Major party platforms on this issue:
The Democratic Platform:
Democrats believe that health care is a right, not a privilege, and our health care system should put people before profits.
Americans should be able to access public coverage through a public option, and those over 55 should be able to opt in to Medicare.
Democrats will empower the states, which are the true laboratories of democracy, to use innovation waivers under the ACA to develop unique locally tailored approaches to health coverage.
We will keep fighting until the ACA’s Medicaid expansion has been adopted in every state. Nineteen states have not yet expanded Medicaid.
We must treat mental health issues with the same care and seriousness that we treat issues of physical health.
The Republican Platform:
Any honest agenda for improving healthcare must start with repeal of the dishonestly named Affordable Care Act of 2010: Obamacare.
It has driven up prices for all consumers. Their insurance premiums have dramatically increased while their deductibles have risen about eight times faster than wages in the last ten years. It drove up drug prices by levying a $27 billion tax on manufacturers and importers and, through mandated price cuts for drugs under Medicare and Medicaid, forced pharmaceutical companies to raise prices for everyone else. Its “silver plans,” the most common option on the government insurance exchanges, limit people’s access to their own doctor through narrow networks and restrict drug coverage, forcing many patients to pay for extremely costly medicines for their chronic diseases.
We agree with the four dissenting judges of the Supreme Court: “In our view, the entire Act before us is invalid in its entirety.” It must be removed and replaced with an approach based on genuine competition, patient choice, excellent care, wellness, and timely access to treatment. To that end, a Republican president, on the first day in office, will use legitimate waiver authority under the law to halt its advance and then, with the unanimous support of Congressional Republicans, will sign its repeal.

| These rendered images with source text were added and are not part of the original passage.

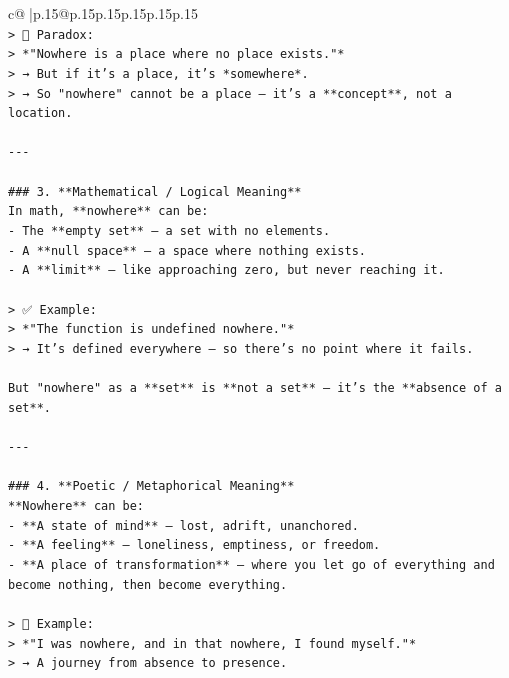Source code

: \documentclass{article}
\begin{document}
{\begin{supertabular}{c@{$\;$}|p{.15\linewidth}@{}p{.15\linewidth}p{.15\linewidth}p{.15\linewidth}p{.15\linewidth}p{.15\linewidth}}
{{{\\ 
\texttt{> 🤯 Paradox:  } \\
\texttt{> *"Nowhere is a place where no place exists."*  } \\
\texttt{> → But if it’s a place, it’s *somewhere*.  } \\
\texttt{> → So "nowhere" cannot be a place — it’s a **concept**, not a location.} \\
\\ 
\texttt{{-}{-}{-}} \\
\\ 
\texttt{\#\#\# 3. **Mathematical / Logical Meaning**} \\
\texttt{In math, **nowhere** can be:} \\
\texttt{{-} The **empty set** — a set with no elements.} \\
\texttt{{-} A **null space** — a space where nothing exists.} \\
\texttt{{-} A **limit** — like approaching zero, but never reaching it.} \\
\\ 
\texttt{> ✅ Example:  } \\
\texttt{> *"The function is undefined nowhere."*  } \\
\texttt{> → It’s defined everywhere — so there’s no point where it fails.} \\
\\ 
\texttt{But "nowhere" as a **set** is **not a set** — it’s the **absence of a set**.} \\
\\ 
\texttt{{-}{-}{-}} \\
\\ 
\texttt{\#\#\# 4. **Poetic / Metaphorical Meaning**} \\
\texttt{**Nowhere** can be:} \\
\texttt{{-} **A state of mind** — lost, adrift, unanchored.} \\
\texttt{{-} **A feeling** — loneliness, emptiness, or freedom.} \\
\texttt{{-} **A place of transformation** — where you let go of everything and become nothing, then become everything.} \\
\\ 
\texttt{> 🌌 Example:  } \\
\texttt{> *"I was nowhere, and in that nowhere, I found myself."*  } \\
\texttt{> → A journey from absence to presence.} \\
\\ 
}}}
\end{supertabular}}
\end{document}
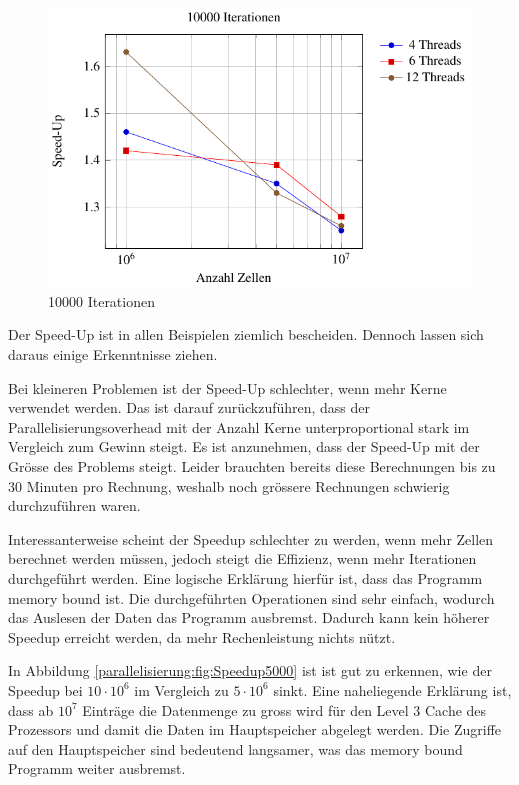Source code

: 	
	\begin{figure}
		\centering
		\includegraphics{papers/parallelisierung/images/speedup10000.pdf}
		\caption{10000 Iterationen}
		\label{parallelisierung:fig:Speedup10000}
	\end{figure}
	

Der Speed-Up ist in allen Beispielen ziemlich bescheiden.
Dennoch lassen sich daraus einige Erkenntnisse ziehen.

Bei kleineren Problemen ist der Speed-Up schlechter, wenn mehr Kerne verwendet werden.
Das ist darauf zurückzuführen, dass der Parallelisierungsoverhead mit der Anzahl Kerne unterproportional stark im Vergleich zum Gewinn steigt.
Es ist anzunehmen, dass der Speed-Up mit der Grösse des Problems steigt.
Leider brauchten bereits diese Berechnungen bis zu 30 Minuten pro Rechnung, weshalb noch grössere Rechnungen schwierig durchzuführen waren.

Interessanterweise scheint der Speedup schlechter zu werden, wenn mehr Zellen berechnet werden müssen, jedoch steigt die Effizienz, wenn mehr Iterationen durchgeführt werden.
Eine logische Erklärung hierfür ist, dass das Programm memory bound ist.
Die durchgeführten Operationen sind sehr einfach, wodurch das Auslesen der Daten das Programm ausbremst.
Dadurch kann kein höherer Speedup erreicht werden, da mehr Rechenleistung nichts nützt.

In Abbildung \ref{parallelisierung:fig:Speedup5000} ist ist gut zu erkennen, wie der Speedup bei $10 \cdot 10^6$ im Vergleich zu $5 \cdot 10^6$ sinkt.
Eine naheliegende Erklärung ist, dass ab $10^7$ Einträge die Datenmenge zu gross wird für den Level 3 Cache des Prozessors und damit die Daten im Hauptspeicher abgelegt werden.
Die Zugriffe auf den Hauptspeicher sind bedeutend langsamer, was das memory bound Programm weiter ausbremst.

In its place we must combine what worked best in the past with changes needed for the future. We must recover the traditional patient-physician relationship based on mutual trust, informed consent, and confidentiality. To simplify the system for both patients and providers, we will reduce mandates and enable insurers and providers of care to increase healthcare options and contain costs. Our goal is to ensure that all Americans have improved access to affordable, high-quality healthcare, including those struggling with mental illness.
Polling on this issue:
A “Medicare Buy-In for All” is supported by 71%, with 13% opposed, and 14% neutral). That included 77% of Democrats polled, with 9% opposed, and 13% neutral; 71% of independents, with 13% opposed, and 13% neutral; and 63% of Republican voters, with 18% opposed, and 16% neutral. (From the poll by GBA Strategies. Other polls show support for Medicare-for-all somewhat lower, at approximately 60%.)
The Patient Protection and Affordable Health Care Act was drafted with considerable input from private, for profit health insurance companies and does a better job of serving their interests than it does of serving the common interest, by making health care truly affordable.

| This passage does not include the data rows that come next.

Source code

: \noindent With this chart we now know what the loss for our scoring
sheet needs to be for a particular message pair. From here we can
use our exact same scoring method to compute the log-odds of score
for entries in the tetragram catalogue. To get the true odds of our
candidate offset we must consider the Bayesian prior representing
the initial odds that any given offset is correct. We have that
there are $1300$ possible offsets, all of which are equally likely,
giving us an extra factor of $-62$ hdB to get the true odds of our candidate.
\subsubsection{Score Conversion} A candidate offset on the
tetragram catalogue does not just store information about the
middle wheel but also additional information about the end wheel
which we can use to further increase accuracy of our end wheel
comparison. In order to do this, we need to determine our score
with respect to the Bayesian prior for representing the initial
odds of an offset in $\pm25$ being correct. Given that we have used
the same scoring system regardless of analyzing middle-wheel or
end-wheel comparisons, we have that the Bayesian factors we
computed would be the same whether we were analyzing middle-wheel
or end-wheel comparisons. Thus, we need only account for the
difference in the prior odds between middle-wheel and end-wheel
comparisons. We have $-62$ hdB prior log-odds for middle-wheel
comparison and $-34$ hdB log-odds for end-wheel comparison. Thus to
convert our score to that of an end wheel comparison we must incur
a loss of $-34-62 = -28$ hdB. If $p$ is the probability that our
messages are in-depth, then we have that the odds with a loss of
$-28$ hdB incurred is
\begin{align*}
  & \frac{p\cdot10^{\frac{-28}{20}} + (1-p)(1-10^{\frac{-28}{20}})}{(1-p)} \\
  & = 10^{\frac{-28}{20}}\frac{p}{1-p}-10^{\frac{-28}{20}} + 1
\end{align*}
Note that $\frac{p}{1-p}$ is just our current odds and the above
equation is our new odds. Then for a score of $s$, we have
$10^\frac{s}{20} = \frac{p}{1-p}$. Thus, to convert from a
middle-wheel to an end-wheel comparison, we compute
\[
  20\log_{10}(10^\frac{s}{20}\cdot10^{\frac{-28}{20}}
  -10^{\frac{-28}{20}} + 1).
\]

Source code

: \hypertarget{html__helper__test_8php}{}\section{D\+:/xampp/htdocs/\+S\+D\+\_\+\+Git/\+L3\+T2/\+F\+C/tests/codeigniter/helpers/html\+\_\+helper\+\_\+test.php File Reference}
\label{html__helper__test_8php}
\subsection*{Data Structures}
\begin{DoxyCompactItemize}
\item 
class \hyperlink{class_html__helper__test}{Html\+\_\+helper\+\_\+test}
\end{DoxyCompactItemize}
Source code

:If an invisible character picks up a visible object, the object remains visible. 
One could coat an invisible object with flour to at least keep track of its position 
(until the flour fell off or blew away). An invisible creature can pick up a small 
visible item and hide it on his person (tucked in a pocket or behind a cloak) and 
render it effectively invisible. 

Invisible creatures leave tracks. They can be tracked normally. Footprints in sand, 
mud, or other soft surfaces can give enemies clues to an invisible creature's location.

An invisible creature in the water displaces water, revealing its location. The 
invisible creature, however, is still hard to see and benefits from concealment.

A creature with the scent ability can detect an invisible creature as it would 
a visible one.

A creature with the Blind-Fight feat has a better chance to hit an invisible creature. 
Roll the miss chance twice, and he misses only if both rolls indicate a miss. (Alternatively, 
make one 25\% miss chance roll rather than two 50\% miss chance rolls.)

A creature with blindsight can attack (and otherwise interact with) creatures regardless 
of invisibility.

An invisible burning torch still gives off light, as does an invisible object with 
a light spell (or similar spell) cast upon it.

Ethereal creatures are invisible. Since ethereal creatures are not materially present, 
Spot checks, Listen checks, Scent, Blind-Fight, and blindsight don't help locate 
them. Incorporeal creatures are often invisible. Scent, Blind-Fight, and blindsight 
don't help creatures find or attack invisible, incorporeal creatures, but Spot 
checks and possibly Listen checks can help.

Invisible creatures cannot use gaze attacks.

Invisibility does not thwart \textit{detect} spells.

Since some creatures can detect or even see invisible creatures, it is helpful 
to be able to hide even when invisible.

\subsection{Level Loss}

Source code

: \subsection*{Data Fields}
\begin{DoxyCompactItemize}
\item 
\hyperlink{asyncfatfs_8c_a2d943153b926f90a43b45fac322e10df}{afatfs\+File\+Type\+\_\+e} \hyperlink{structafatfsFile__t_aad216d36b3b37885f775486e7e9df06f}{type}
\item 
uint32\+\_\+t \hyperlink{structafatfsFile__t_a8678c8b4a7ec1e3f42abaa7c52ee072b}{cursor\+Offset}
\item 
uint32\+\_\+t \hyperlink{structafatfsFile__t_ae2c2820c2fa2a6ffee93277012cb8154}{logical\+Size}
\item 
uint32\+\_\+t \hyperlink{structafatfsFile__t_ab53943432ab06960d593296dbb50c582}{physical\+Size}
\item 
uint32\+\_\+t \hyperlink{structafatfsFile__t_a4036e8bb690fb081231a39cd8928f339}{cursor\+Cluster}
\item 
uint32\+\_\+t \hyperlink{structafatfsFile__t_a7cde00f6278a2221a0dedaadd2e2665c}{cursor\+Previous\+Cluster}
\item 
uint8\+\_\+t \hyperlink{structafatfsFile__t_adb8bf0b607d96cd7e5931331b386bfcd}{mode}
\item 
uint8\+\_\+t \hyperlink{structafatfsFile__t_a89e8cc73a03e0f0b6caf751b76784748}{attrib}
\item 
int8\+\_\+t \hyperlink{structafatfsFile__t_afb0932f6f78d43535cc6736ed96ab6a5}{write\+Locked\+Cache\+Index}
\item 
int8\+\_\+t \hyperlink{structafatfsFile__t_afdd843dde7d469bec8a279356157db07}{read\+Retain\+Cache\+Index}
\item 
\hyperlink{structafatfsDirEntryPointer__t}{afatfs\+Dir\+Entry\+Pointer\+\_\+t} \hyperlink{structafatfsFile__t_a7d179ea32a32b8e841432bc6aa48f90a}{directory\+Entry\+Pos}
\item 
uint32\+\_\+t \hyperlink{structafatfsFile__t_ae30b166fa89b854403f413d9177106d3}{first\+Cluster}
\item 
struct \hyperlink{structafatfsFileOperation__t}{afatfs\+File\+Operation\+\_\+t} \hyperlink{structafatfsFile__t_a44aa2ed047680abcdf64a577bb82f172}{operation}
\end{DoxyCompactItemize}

Making health care available to all of our citizens at an affordable price cannot be accomplished through a system where private, for-profit health insurance companies act as the gatekeepers for health care in the United States.

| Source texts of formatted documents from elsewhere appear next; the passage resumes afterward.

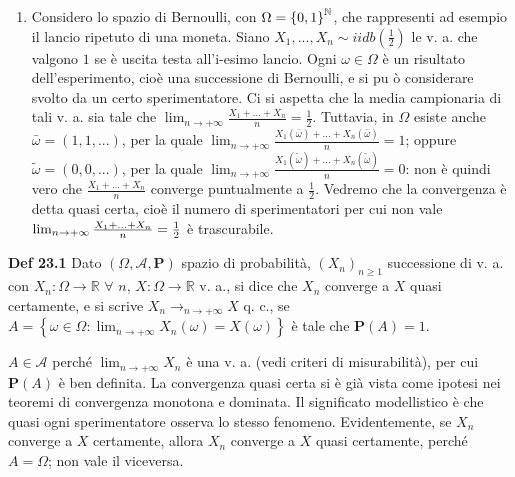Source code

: \documentclass{article}
\begin{document}
\begin{enumerate}
\item Considero lo spazio di Bernoulli, con $\Omega =\left\{ 0,1\right\} ^{%
\mathbb{N}
}$, che rappresenti ad esempio il lancio ripetuto di una moneta. Siano $%
X_{1},...,X_{n}\sim iidb\left( \frac{1}{2}\right) $ le v. a. che valgono $1$
se \`{e} uscita testa all'i-esimo lancio. Ogni $\omega \in \Omega $ \`{e} un
risultato dell'esperimento, cio\`{e} una successione di Bernoulli, e si pu%
\`{o} considerare svolto da un certo sperimentatore. Ci si aspetta che la
media campionaria di tali v. a. sia tale che $\lim_{n\rightarrow +\infty }%
\frac{X_{1}+...+X_{n}}{n}=\frac{1}{2}$. Tuttavia, in $\Omega $ esiste anche $%
\bar{\omega}=\left( 1,1,...\right) $, per la quale $\lim_{n\rightarrow
+\infty }\frac{X_{1}\left( \bar{\omega}\right) +...+X_{n}\left( \bar{\omega}%
\right) }{n}=1$; oppure $\tilde{\omega}=\left( 0,0,...\right) $, per la
quale $\lim_{n\rightarrow +\infty }\frac{X_{1}\left( \tilde{\omega}\right)
+...+X_{n}\left( \tilde{\omega}\right) }{n}=0$: non \`{e} quindi vero che $%
\frac{X_{1}+...+X_{n}}{n}$ converge puntualmente a $\frac{1}{2}$. Vedremo
che la convergenza \`{e} detta quasi certa, cio\`{e} il numero di
sperimentatori per cui non vale $\lim_{n\rightarrow +\infty }\frac{%
X_{1}+...+X_{n}}{n}=\frac{1}{2}$ \`{e} trascurabile.
\end{enumerate}

\textbf{Def 23.1} Dato $\left( \Omega ,\mathcal{A},\mathbf{P}\right) $
spazio di probabilit\`{a}, $\left( X_{n}\right) _{n\geq 1}$ successione di
v. a. con $X_{n}:\Omega \rightarrow 
\mathbb{R}
$ $\forall $ $n$, $X:\Omega \rightarrow 
\mathbb{R}
$ v. a., si dice che $X_{n}$ converge a $X$ quasi certamente, e si scrive $%
X_{n}\rightarrow _{n\rightarrow +\infty }X$ q. c., se $A=\left\{ \omega \in
\Omega :\lim_{n\rightarrow +\infty }X_{n}\left( \omega \right) =X\left(
\omega \right) \right\} $ \`{e} tale che $\mathbf{P}\left( A\right) =1$.

$A\in \mathcal{A}$ perch\'{e} $\lim_{n\rightarrow +\infty }X_{n}$ \`{e} una
v. a. (vedi criteri di misurabilit\`{a}), per cui $\mathbf{P}\left( A\right) 
$ \`{e} ben definita. La convergenza quasi certa si \`{e} gi\`{a} vista come
ipotesi nei teoremi di convergenza monotona e dominata. Il significato
modellistico \`{e} che quasi ogni sperimentatore osserva lo stesso fenomeno.
Evidentemente, se $X_{n}$ converge a $X$ certamente, allora $X_{n}$ converge
a $X$ quasi certamente, perch\'{e} $A=\Omega $; non vale il viceversa.
\end{document}
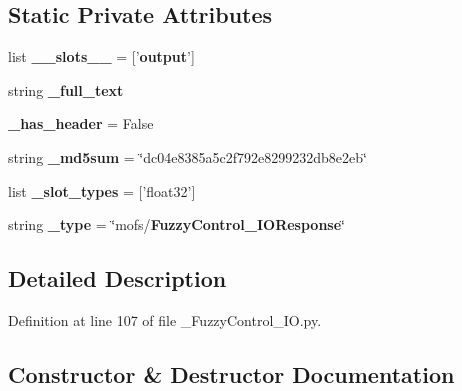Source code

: \subsection*{Static Private Attributes}
\begin{DoxyCompactItemize}
\item 
list {\bf \-\_\-\-\_\-slots\-\_\-\-\_\-} = ['{\bf output}']
\item 
string {\bf \-\_\-full\-\_\-text}
\item 
{\bf \-\_\-has\-\_\-header} = False
\item 
string {\bf \-\_\-md5sum} = \char`\"{}dc04e8385a5c2f792e8299232db8e2eb\char`\"{}
\item 
list {\bf \-\_\-slot\-\_\-types} = ['float32']
\item 
string {\bf \-\_\-type} = \char`\"{}mofs/{\bf Fuzzy\-Control\-\_\-\-I\-O\-Response}\char`\"{}
\end{DoxyCompactItemize}


\subsection{Detailed Description}


Definition at line 107 of file \-\_\-\-Fuzzy\-Control\-\_\-\-I\-O.\-py.



\subsection{Constructor \& Destructor Documentation}
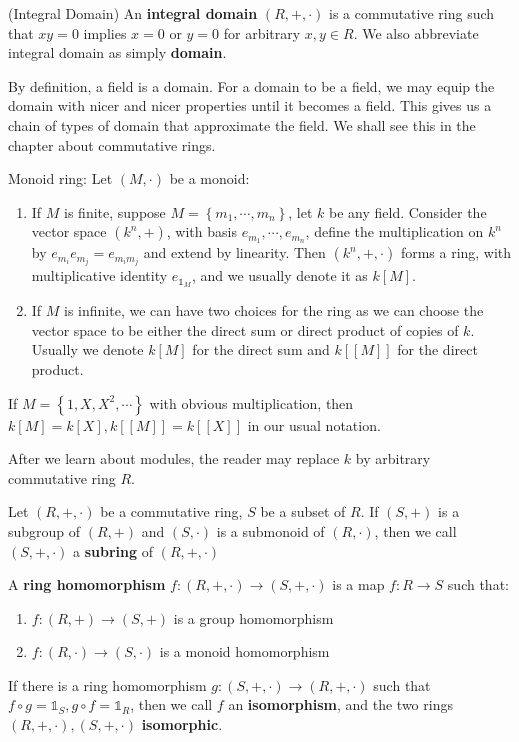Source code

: \documentclass{note-eng}
\begin{document}
\begin{definition}
    (Integral Domain) An \textbf{integral domain} $(R, +, \cdot)$ is a commutative ring such that $xy = 0$ implies $x = 0$ or $y = 0$ for arbitrary $x, y \in R$. We also abbreviate integral domain as simply \textbf{domain}.
\end{definition}

By definition, a field is a domain. For a domain to be a field, we may equip the domain with nicer and nicer properties until it becomes a field. This gives us a chain of types of domain that approximate the field. We shall see this in the chapter about commutative rings.
\fi

\begin{example}
    Monoid ring: Let $(M, \cdot)$ be a monoid:
    \begin{enumerate}
        \item If $M$ is finite, suppose $M = \left\lbrace m_1, \cdots, m_n \right\rbrace$, let $k$ be any field. Consider the vector space $(k^n, +)$, with basis $e_{m_1}, \cdots, e_{m_n}$, define the multiplication on $k^n$ by $e_{m_i} e_{m_j} = e_{m_im_j}$ and extend by linearity. Then $(k^n, +, \cdot)$ forms a ring, with multiplicative identity $e_{\mathds{1}_M}$, and we usually denote it as $k[M]$.
        \item If $M$ is infinite, we can have two choices for the ring as we can choose the vector space to be either the direct sum or direct product of copies of $k$. Usually we denote $k[M]$ for the direct sum and $k[[M]]$ for the direct product.
    \end{enumerate}
    If $M = \left\lbrace 1, X, X^2, \cdots \right\rbrace$ with obvious multiplication, then $k[M] = k[X], k[[M]] = k[[X]]$ in our usual notation.

    After we learn about modules, the reader may replace $k$ by arbitrary commutative ring $R$.
\end{example}

\begin{definition}[Subring]
    Let $(R, +, \cdot)$ be a commutative ring, $S$ be a subset of $R$. If $(S, +)$ is a subgroup of $(R, +)$ and $(S, \cdot)$ is a submonoid of $(R, \cdot)$, then we call $(S, +, \cdot)$ a \textbf{subring} of $(R, +, \cdot)$
\end{definition}

\begin{definition}
    A \textbf{ring homomorphism} $f: (R, +, \cdot) \rightarrow (S, +, \cdot)$ is a map $f: R \rightarrow S$ such that:
    \begin{enumerate}
        \item $f: (R, +) \rightarrow (S, +)$ is a group homomorphism
        \item $f: (R, \cdot) \rightarrow (S, \cdot)$ is a monoid homomorphism
    \end{enumerate}

    If there is a ring homomorphism $g: (S, +, \cdot) \rightarrow (R, +, \cdot)$ such that $f \circ g = \mathds{1}_S, g \circ f = \mathds{1}_R$, then we call $f$ an \textbf{isomorphism}, and the two rings $(R, +, \cdot), (S, +, \cdot)$ \textbf{isomorphic}.
\end{definition}
\end{document}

Through the subsidies it provides, The Patient Protection and Affordable Health Care Act has made health insurance available to millions of people who could previously afford coverage, but we still have tens of millions of uninsured people and the cost of health care continues to spiral out of control.
Health care in the United States is far more expensive than in any other advanced country, with no benefit evident in terms of longer life expectancy or other outcomes. Other countries cover all of their citizens (and tourists).
It is time for the United States to join the rest of the industrialized world in making health care available to all people through a simple, single-payer health care system.